Paul Laurence Dunbar is widely recognized as America’s first great Black poet. Born in Dayton, Ohio, in 1872 to formerly enslaved parents, his mother hoped he would become a minister in the African Methodist Episcopal church. But Dunbar had other ideas.
He wrote his first poem at the age of six, and he was a friend and classmate of Orville Wright. In fact, when he launched The Tattler, Dayton’s first weekly African-American newspaper, the Wright Brothers published it. After graduation, Dunbar took a job as an elevator operator, but continued writing poetry in his spare time. He ultimately published a dozen books of poetry, four books of short stories, four novels, lyrics for a musical, and a play.
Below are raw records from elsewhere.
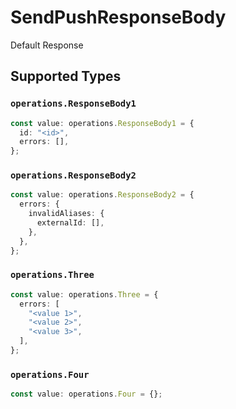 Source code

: # SendPushResponseBody

Default Response


## Supported Types

### `operations.ResponseBody1`

```typescript
const value: operations.ResponseBody1 = {
  id: "<id>",
  errors: [],
};
```

### `operations.ResponseBody2`

```typescript
const value: operations.ResponseBody2 = {
  errors: {
    invalidAliases: {
      externalId: [],
    },
  },
};
```

### `operations.Three`

```typescript
const value: operations.Three = {
  errors: [
    "<value 1>",
    "<value 2>",
    "<value 3>",
  ],
};
```

### `operations.Four`

```typescript
const value: operations.Four = {};
```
Dunbar has the distinction of being the first Black poet to achieve national recognition. Frederick Douglass called him, “one of the sweetest songsters his race has produced,” and his friend, the writer James Weldon Johnson, said:
“Paul Laurence Dunbar … was the first to rise to a height from which he could take a perspective view of his own race. He was the first to see objectively its humor, its superstitions, its short-comings; the first to feel sympathetically its heart-wounds, its yearnings, its aspirations, and to voice them all in a purely literary form.”
For today’s inspiration, we’re looking at the poem that gave poet Maya Angelou the title for her autobiography. It’s a poem titled, “Sympathy.”
By Paul Laurence Dunbar
I know what the caged bird feels, alas!
When the sun is bright on the upland slopes;
When the wind stirs soft through the springing grass,
And the river flows like a stream of glass;
When the first bird sings and the first bud opes,
And the faint perfume from its chalice steals—
I know what the caged bird feels!
I know why the caged bird beats his wing
Till its blood is red on the cruel bars;
For he must fly back to his perch and cling
When he fain would be on the bough a-swing;
And a pain still throbs in the old, old scars
And they pulse again with a keener sting—
I know why he beats his wing!
I know why the caged bird sings, ah me,
When his wing is bruised and his bosom sore,—
When he beats his bars and he would be free;
It is not a carol of joy or glee,
But a prayer that he sends from his heart’s deep core,
But a plea, that upward to Heaven he flings—
I know why the caged bird sings!
FOR ADDITIONAL READING: See The Complete Poems of Paul Laurence Dunbar.
Some more inspirational nuggets for today:
- On this day in 1853, John Wilkes Booth was baptized at St. Timothy’s Protestant Episcopal Church in Catonsville, Maryland. Born to a Shakespearean actor and his mistress, Booth attended a Quaker boarding school. While he was there, he met a gypsy palm reader who told him he would have a short life and was doomed to meet a bad end. Booth’s sister said he frequently talked about the palm reader’s prediction with friends and family members, and he was known to ruminate on it when he experienced bouts of melancholy.
- And on this day in 1986, the Rock and Roll Hall Fame welcomed its first class. Inductees included the rock legends Chuck Berry, Ray Charles, Elvis Pressley and Jerry Lee Lewis. When he was a teenager, Lewis attended the Southwest Bible Institute in Waxahachie, Texas. He was thrown out for playing a boogie-woogie version of a hymn. But it set the stage for a conflict that’s followed him his entire life – the conflict between his faith and his love of rock-and-roll music. “If I’m going to hell,” Lewis says, “I’m going there playing the piano.”
- Today also marks the death of the beer maker, Arthur Guinness. In 1759, Guinness signed a 9,000-year lease on a brewery at St. James Gate in Dublin for a whopping 45 pounds a year. He was a devout Christian and he started brewing beer as a public service, based on his belief that beer gave the public a safer and less potent alternative to hard liquor. At the time of his death in 1803, his brewery produced an impressive 20,000 barrels a year. Today, the Guinness brewery at St. James Gate produces more than a million barrels a year and is the largest brewer of stout in the world, making Guinness one of the most successful alcohol brands in history.
So, now you have an excuse to work a beer into your spiritual practice today. I hope you do. Anyway, that’s today’s Spiritual Almanac.
Be kind, take good care and we’ll see you soon.